BEGIN Source material

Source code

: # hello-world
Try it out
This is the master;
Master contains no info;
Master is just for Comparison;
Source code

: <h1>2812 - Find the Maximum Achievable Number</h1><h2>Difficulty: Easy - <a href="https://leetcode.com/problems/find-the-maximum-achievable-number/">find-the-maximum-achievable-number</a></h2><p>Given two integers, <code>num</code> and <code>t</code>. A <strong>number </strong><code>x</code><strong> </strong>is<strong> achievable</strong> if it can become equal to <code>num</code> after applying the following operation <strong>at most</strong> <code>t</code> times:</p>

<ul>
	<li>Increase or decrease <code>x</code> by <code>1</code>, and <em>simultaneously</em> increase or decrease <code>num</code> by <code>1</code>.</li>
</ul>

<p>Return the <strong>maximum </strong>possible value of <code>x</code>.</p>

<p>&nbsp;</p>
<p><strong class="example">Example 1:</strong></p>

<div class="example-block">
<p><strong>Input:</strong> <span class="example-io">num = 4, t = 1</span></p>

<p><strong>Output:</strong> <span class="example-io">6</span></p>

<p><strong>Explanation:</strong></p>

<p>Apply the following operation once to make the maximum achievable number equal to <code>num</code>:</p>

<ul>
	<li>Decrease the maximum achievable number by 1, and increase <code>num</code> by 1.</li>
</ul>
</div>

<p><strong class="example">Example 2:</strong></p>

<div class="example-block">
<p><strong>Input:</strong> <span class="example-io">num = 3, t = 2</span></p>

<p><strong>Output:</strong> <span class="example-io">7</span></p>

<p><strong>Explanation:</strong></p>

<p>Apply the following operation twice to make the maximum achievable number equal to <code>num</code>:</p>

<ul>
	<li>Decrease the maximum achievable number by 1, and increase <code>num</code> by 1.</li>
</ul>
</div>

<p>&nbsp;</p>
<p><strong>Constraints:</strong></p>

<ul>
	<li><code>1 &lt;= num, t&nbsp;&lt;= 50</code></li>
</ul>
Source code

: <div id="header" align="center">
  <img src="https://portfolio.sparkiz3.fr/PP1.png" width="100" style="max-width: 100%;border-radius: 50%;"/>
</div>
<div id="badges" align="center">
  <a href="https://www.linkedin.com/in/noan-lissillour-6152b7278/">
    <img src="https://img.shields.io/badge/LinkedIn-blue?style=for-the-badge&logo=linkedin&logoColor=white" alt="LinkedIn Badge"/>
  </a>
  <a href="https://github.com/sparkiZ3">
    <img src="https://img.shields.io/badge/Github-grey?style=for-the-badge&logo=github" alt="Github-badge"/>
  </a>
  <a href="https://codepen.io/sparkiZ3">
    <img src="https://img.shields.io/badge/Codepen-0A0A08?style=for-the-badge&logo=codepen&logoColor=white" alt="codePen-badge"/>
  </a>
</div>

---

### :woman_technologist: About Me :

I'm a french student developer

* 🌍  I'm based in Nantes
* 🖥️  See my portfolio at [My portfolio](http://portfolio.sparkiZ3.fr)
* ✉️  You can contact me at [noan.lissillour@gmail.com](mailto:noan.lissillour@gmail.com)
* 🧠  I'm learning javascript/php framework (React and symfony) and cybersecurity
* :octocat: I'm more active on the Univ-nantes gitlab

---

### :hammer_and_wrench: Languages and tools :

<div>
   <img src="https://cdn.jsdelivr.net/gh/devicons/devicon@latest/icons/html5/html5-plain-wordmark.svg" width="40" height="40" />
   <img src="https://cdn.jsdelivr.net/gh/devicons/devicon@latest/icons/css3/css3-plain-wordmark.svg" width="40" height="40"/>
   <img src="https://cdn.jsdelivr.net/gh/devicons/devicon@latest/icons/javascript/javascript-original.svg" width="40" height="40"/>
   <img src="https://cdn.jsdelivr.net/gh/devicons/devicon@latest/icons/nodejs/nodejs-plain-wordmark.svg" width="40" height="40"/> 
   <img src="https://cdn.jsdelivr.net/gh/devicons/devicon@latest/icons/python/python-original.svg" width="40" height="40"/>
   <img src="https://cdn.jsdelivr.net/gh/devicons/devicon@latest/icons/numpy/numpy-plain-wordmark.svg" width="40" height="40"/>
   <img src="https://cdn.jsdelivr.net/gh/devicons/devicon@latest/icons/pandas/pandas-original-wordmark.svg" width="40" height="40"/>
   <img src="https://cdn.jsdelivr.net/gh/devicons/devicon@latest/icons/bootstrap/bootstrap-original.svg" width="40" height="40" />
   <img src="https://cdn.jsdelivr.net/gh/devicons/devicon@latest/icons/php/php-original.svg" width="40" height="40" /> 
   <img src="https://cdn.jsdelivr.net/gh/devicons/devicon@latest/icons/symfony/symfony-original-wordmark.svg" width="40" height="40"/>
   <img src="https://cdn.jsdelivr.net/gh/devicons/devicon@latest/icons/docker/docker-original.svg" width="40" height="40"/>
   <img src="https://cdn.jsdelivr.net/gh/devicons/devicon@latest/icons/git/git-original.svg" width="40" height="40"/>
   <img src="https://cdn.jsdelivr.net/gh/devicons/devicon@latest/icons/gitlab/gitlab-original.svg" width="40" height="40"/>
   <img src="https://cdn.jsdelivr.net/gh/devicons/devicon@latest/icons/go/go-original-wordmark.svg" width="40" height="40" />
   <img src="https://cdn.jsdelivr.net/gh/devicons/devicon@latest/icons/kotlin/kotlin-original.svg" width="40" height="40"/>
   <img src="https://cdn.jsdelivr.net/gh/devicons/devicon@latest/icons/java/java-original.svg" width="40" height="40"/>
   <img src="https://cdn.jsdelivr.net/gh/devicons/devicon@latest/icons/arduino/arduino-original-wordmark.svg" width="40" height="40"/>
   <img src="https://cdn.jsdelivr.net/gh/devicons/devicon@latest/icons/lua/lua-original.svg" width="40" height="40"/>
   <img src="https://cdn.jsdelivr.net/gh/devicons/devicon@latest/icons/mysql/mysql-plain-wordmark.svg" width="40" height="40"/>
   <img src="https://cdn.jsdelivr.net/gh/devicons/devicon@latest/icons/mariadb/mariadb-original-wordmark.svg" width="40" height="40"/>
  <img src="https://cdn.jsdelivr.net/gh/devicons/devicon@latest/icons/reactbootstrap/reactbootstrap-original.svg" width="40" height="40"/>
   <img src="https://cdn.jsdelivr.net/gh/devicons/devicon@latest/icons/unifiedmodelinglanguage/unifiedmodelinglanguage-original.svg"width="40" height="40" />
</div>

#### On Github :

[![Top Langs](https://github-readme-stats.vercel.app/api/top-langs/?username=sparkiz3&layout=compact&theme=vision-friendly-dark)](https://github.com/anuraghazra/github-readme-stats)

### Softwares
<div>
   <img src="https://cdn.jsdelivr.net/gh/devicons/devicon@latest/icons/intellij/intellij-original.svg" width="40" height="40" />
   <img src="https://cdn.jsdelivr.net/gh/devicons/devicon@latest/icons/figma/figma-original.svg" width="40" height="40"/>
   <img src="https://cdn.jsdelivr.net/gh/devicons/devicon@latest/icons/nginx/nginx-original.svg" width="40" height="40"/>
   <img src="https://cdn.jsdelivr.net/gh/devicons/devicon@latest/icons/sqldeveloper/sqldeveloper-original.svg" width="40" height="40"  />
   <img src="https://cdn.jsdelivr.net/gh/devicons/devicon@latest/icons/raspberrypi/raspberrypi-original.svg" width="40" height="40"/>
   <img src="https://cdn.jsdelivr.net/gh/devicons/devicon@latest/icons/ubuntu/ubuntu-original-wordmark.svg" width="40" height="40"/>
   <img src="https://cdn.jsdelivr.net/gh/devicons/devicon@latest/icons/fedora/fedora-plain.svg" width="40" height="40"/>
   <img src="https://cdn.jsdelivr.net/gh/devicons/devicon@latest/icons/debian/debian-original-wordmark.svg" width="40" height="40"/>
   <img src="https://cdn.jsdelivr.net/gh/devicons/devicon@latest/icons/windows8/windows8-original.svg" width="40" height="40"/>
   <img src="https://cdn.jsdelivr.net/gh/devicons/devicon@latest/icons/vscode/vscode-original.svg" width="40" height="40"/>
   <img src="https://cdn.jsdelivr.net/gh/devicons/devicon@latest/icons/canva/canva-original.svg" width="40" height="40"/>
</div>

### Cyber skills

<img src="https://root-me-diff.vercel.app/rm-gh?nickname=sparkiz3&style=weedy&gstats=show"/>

END Source material

Taking the entries above, write out exactly each line from the one holding "<li><code>1 &lt;= num, t&nbsp;&lt;= 50</code></li>" to the one holding "based in Nantes", both included, and stop there.

	<li><code>1 &lt;= num, t&nbsp;&lt;= 50</code></li>
</ul>
Source code

: <div id="header" align="center">
  <img src="https://portfolio.sparkiz3.fr/PP1.png" width="100" style="max-width: 100%;border-radius: 50%;"/>
</div>
<div id="badges" align="center">
  <a href="https://www.linkedin.com/in/noan-lissillour-6152b7278/">
    <img src="https://img.shields.io/badge/LinkedIn-blue?style=for-the-badge&logo=linkedin&logoColor=white" alt="LinkedIn Badge"/>
  </a>
  <a href="https://github.com/sparkiZ3">
    <img src="https://img.shields.io/badge/Github-grey?style=for-the-badge&logo=github" alt="Github-badge"/>
  </a>
  <a href="https://codepen.io/sparkiZ3">
    <img src="https://img.shields.io/badge/Codepen-0A0A08?style=for-the-badge&logo=codepen&logoColor=white" alt="codePen-badge"/>
  </a>
</div>

---

### :woman_technologist: About Me :

I'm a french student developer

* 🌍  I'm based in Nantes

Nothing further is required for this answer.